-- Data follows --
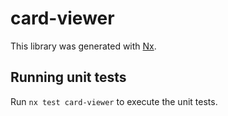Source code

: # card-viewer

This library was generated with [Nx](https://nx.dev).

## Running unit tests

Run `nx test card-viewer` to execute the unit tests.
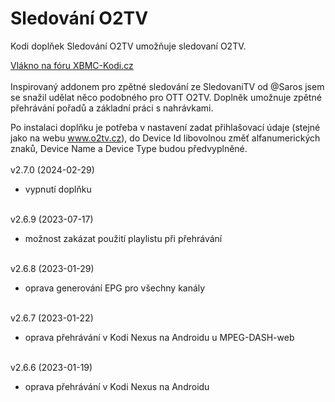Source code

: <h1>Sledování O2TV</h1>
<p>
Kodi doplňek Sledování O2TV umožňuje sledovaní O2TV.
<p>
<a href="https://www.xbmc-kodi.cz/prispevek-zpetne-sledovani-o2tv-ott">Vlákno na fóru XBMC-Kodi.cz</a><br><br>
Inspirovaný addonem pro zpětné sledování ze SledovaniTV od @Saros  jsem se snažil udělat něco podobného pro OTT O2TV. Doplněk umožnuje zpětné přehrávání pořadů a základní práci s nahrávkami.

Po instalaci doplňku je potřeba v nastavení zadat přihlašovací údaje (stejné jako na webu www.o2tv.cz), do Device Id libovolnou změť alfanumerických znaků, Device Name a Device Type budou předvyplněné.<br><br>
v2.7.0 (2024-02-29)<br>
- vypnutí doplňku<br><br>

v2.6.9 (2023-07-17)<br>
- možnost zakázat použití playlistu při přehrávání<br><br>

v2.6.8 (2023-01-29)<br>
- oprava generování EPG pro všechny kanály<br><br>

v2.6.7 (2023-01-22)<br>
- oprava přehrávání v Kodi Nexus na Androidu u MPEG-DASH-web<br><br>

v2.6.6 (2023-01-19)<br>
- oprava přehrávání v Kodi Nexus na Androidu<br><br>
</p>
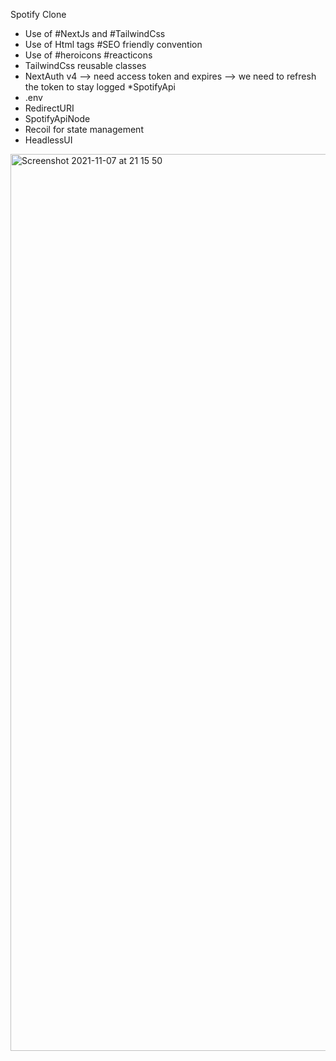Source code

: Spotify Clone

* Use of #NextJs and #TailwindCss
* Use of Html tags #SEO friendly convention
* Use of #heroicons #reacticons
* TailwindCss reusable classes
* NextAuth v4 —> need access token and expires —> we need to refresh the token to stay logged
 *SpotifyApi
* .env
* RedirectURI
* SpotifyApiNode
* Recoil for state management
* HeadlessUI

<img width="1435" alt="Screenshot 2021-11-07 at 21 15 50" src="https://user-images.githubusercontent.com/53528392/140660561-340a91b8-0d87-45c5-b3fc-909396bc5f50.png">
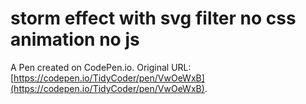 # storm effect with svg filter no css animation no js

A Pen created on CodePen.io. Original URL: [https://codepen.io/TidyCoder/pen/VwOeWxB](https://codepen.io/TidyCoder/pen/VwOeWxB).

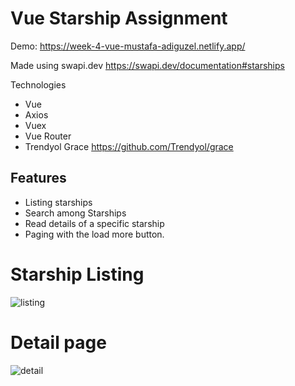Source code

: # Vue Starship Assignment

Demo: https://week-4-vue-mustafa-adiguzel.netlify.app/

Made using swapi.dev
https://swapi.dev/documentation#starships 

Technologies
- Vue
- Axios
- Vuex
- Vue Router
- Trendyol Grace https://github.com/Trendyol/grace
## Features

- Listing starships
- Search among Starships
- Read details of a specific starship
- Paging with the load more button.

# Starship Listing

![listing](https://user-images.githubusercontent.com/49120729/126770437-e2f5ec8a-c58e-4392-86a1-439a28f145ad.jpg)

# Detail page
![detail](https://user-images.githubusercontent.com/49120729/126770447-f818dc85-505b-4fdc-91d7-cd5f4442d3bf.jpg)
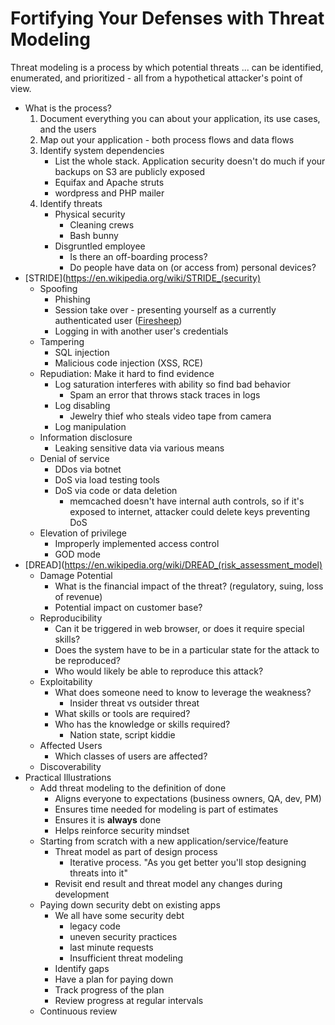 # Fortifying Your Defenses with Threat Modeling

Threat modeling is a process by which potential threats ... can be identified, enumerated, and prioritized - all from a hypothetical attacker's point of view.

* What is the process?
    1. Document everything you can about your application, its use cases, and the users
    2. Map out your application - both process flows and data flows
    3. Identify system dependencies
        * List the whole stack. Application security doesn't do much if your backups on S3 are publicly exposed
        * Equifax and Apache struts
        * wordpress and PHP mailer
    4. Identify threats
        * Physical security
            * Cleaning crews
            * Bash bunny
        * Disgruntled employee
            * Is there an off-boarding process?
            * Do people have data on (or access from) personal devices?
* [STRIDE](https://en.wikipedia.org/wiki/STRIDE_(security)
    * Spoofing
        * Phishing
        * Session take over - presenting yourself as a currently authenticated user ([Firesheep](https://en.wikipedia.org/wiki/Firesheep))
        * Logging in with another user's credentials
    * Tampering
        * SQL injection
        * Malicious code injection (XSS, RCE)
    * Repudiation: Make it hard to find evidence 
        * Log saturation interferes with ability so find bad behavior
            * Spam an error that throws stack traces in logs
        * Log disabling
            * Jewelry thief who steals video tape from camera 
        * Log manipulation
    * Information disclosure
        * Leaking sensitive data via various means
    * Denial of service
        * DDos via botnet
        * DoS via load testing tools
        * DoS via code or data deletion
            * memcached doesn't have internal auth controls, so if it's exposed to internet, attacker could delete keys preventing DoS
    * Elevation of privilege
        * Improperly implemented access control
        * GOD mode
* [DREAD](https://en.wikipedia.org/wiki/DREAD_(risk_assessment_model)
    * Damage Potential
        * What is the financial impact of the threat? (regulatory, suing, loss of revenue)
        * Potential impact on customer base?
    * Reproducibility
        * Can it be triggered in web browser, or does it require special skills?
        * Does the system have to be in a particular state for the attack to be reproduced?
        * Who would likely be able to reproduce this attack?
    * Exploitability
        * What does someone need to know to leverage the weakness?
            * Insider threat vs outsider threat
        * What skills or tools are required?
        * Who has the knowledge or skills required?
            * Nation state, script kiddie
    * Affected Users
        * Which classes of users are affected?
    * Discoverability
* Practical Illustrations
    * Add threat modeling to the definition of done
        * Aligns everyone to expectations (business owners, QA, dev, PM)
        * Ensures time needed for modeling is part of estimates
        * Ensures it is **always** done
        * Helps reinforce security mindset
    * Starting from scratch with a new application/service/feature
        * Threat model as part of design process
            * Iterative process. "As you get better you'll stop designing threats into it"
        * Revisit end result and threat model any changes during development 
    * Paying down security debt on existing apps
        * We all have some security debt
            * legacy code
            * uneven security practices
            * last minute requests
            * Insufficient threat modeling
        * Identify gaps
        * Have a plan for paying down
        * Track progress of the plan
        * Review progress at regular intervals
    * Continuous review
-- Data concluded --
## Assignment:
All entries should be restated word for word; no images belong in the copy.

## Your solution:
Source code

: # card-viewer

This library was generated with [Nx](https://nx.dev).

## Running unit tests

Run `nx test card-viewer` to execute the unit tests.
Source code

: <h1>Sledování O2TV</h1>
<p>
Kodi doplňek Sledování O2TV umožňuje sledovaní O2TV.
<p>
<a href="https://www.xbmc-kodi.cz/prispevek-zpetne-sledovani-o2tv-ott">Vlákno na fóru XBMC-Kodi.cz</a><br><br>
Inspirovaný addonem pro zpětné sledování ze SledovaniTV od @Saros  jsem se snažil udělat něco podobného pro OTT O2TV. Doplněk umožnuje zpětné přehrávání pořadů a základní práci s nahrávkami.

Po instalaci doplňku je potřeba v nastavení zadat přihlašovací údaje (stejné jako na webu www.o2tv.cz), do Device Id libovolnou změť alfanumerických znaků, Device Name a Device Type budou předvyplněné.<br><br>
v2.7.0 (2024-02-29)<br>
- vypnutí doplňku<br><br>

v2.6.9 (2023-07-17)<br>
- možnost zakázat použití playlistu při přehrávání<br><br>

v2.6.8 (2023-01-29)<br>
- oprava generování EPG pro všechny kanály<br><br>

v2.6.7 (2023-01-22)<br>
- oprava přehrávání v Kodi Nexus na Androidu u MPEG-DASH-web<br><br>

v2.6.6 (2023-01-19)<br>
- oprava přehrávání v Kodi Nexus na Androidu<br><br>
</p>
Source code

: Spotify Clone

* Use of #NextJs and #TailwindCss
* Use of Html tags #SEO friendly convention
* Use of #heroicons #reacticons
* TailwindCss reusable classes
* NextAuth v4 —> need access token and expires —> we need to refresh the token to stay logged
 *SpotifyApi
* .env
* RedirectURI
* SpotifyApiNode
* Recoil for state management
* HeadlessUI

<img width="1435" alt="Screenshot 2021-11-07 at 21 15 50" src="https://user-images.githubusercontent.com/53528392/140660561-340a91b8-0d87-45c5-b3fc-909396bc5f50.png">
 # storm effect with svg filter no css animation no js

A Pen created on CodePen.io. Original URL: [https://codepen.io/TidyCoder/pen/VwOeWxB](https://codepen.io/TidyCoder/pen/VwOeWxB).

Source code

: # Vue Starship Assignment

Demo: https://week-4-vue-mustafa-adiguzel.netlify.app/

Made using swapi.dev
https://swapi.dev/documentation#starships 

Technologies
- Vue
- Axios
- Vuex
- Vue Router
- Trendyol Grace https://github.com/Trendyol/grace
## Features

- Listing starships
- Search among Starships
- Read details of a specific starship
- Paging with the load more button.

# Starship Listing

![listing](https://user-images.githubusercontent.com/49120729/126770437-e2f5ec8a-c58e-4392-86a1-439a28f145ad.jpg)

# Detail page
![detail](https://user-images.githubusercontent.com/49120729/126770447-f818dc85-505b-4fdc-91d7-cd5f4442d3bf.jpg)
 # Fortifying Your Defenses with Threat Modeling

Threat modeling is a process by which potential threats ... can be identified, enumerated, and prioritized - all from a hypothetical attacker's point of view.

* What is the process?
    1. Document everything you can about your application, its use cases, and the users
    2. Map out your application - both process flows and data flows
    3. Identify system dependencies
        * List the whole stack. Application security doesn't do much if your backups on S3 are publicly exposed
        * Equifax and Apache struts
        * wordpress and PHP mailer
    4. Identify threats
        * Physical security
            * Cleaning crews
            * Bash bunny
        * Disgruntled employee
            * Is there an off-boarding process?
            * Do people have data on (or access from) personal devices?
* [STRIDE](https://en.wikipedia.org/wiki/STRIDE_(security)
    * Spoofing
        * Phishing
        * Session take over - presenting yourself as a currently authenticated user ([Firesheep](https://en.wikipedia.org/wiki/Firesheep))
        * Logging in with another user's credentials
    * Tampering
        * SQL injection
        * Malicious code injection (XSS, RCE)
    * Repudiation: Make it hard to find evidence 
        * Log saturation interferes with ability so find bad behavior
            * Spam an error that throws stack traces in logs
        * Log disabling
            * Jewelry thief who steals video tape from camera 
        * Log manipulation
    * Information disclosure
        * Leaking sensitive data via various means
    * Denial of service
        * DDos via botnet
        * DoS via load testing tools
        * DoS via code or data deletion
            * memcached doesn't have internal auth controls, so if it's exposed to internet, attacker could delete keys preventing DoS
    * Elevation of privilege
        * Improperly implemented access control
        * GOD mode
* [DREAD](https://en.wikipedia.org/wiki/DREAD_(risk_assessment_model)
    * Damage Potential
        * What is the financial impact of the threat? (regulatory, suing, loss of revenue)
        * Potential impact on customer base?
    * Reproducibility
        * Can it be triggered in web browser, or does it require special skills?
        * Does the system have to be in a particular state for the attack to be reproduced?
        * Who would likely be able to reproduce this attack?
    * Exploitability
        * What does someone need to know to leverage the weakness?
            * Insider threat vs outsider threat
        * What skills or tools are required?
        * Who has the knowledge or skills required?
            * Nation state, script kiddie
    * Affected Users
        * Which classes of users are affected?
    * Discoverability
* Practical Illustrations
    * Add threat modeling to the definition of done
        * Aligns everyone to expectations (business owners, QA, dev, PM)
        * Ensures time needed for modeling is part of estimates
        * Ensures it is **always** done
        * Helps reinforce security mindset
    * Starting from scratch with a new application/service/feature
        * Threat model as part of design process
            * Iterative process. "As you get better you'll stop designing threats into it"
        * Revisit end result and threat model any changes during development 
    * Paying down security debt on existing apps
        * We all have some security debt
            * legacy code
            * uneven security practices
            * last minute requests
            * Insufficient threat modeling
        * Identify gaps
        * Have a plan for paying down
        * Track progress of the plan
        * Review progress at regular intervals
    * Continuous review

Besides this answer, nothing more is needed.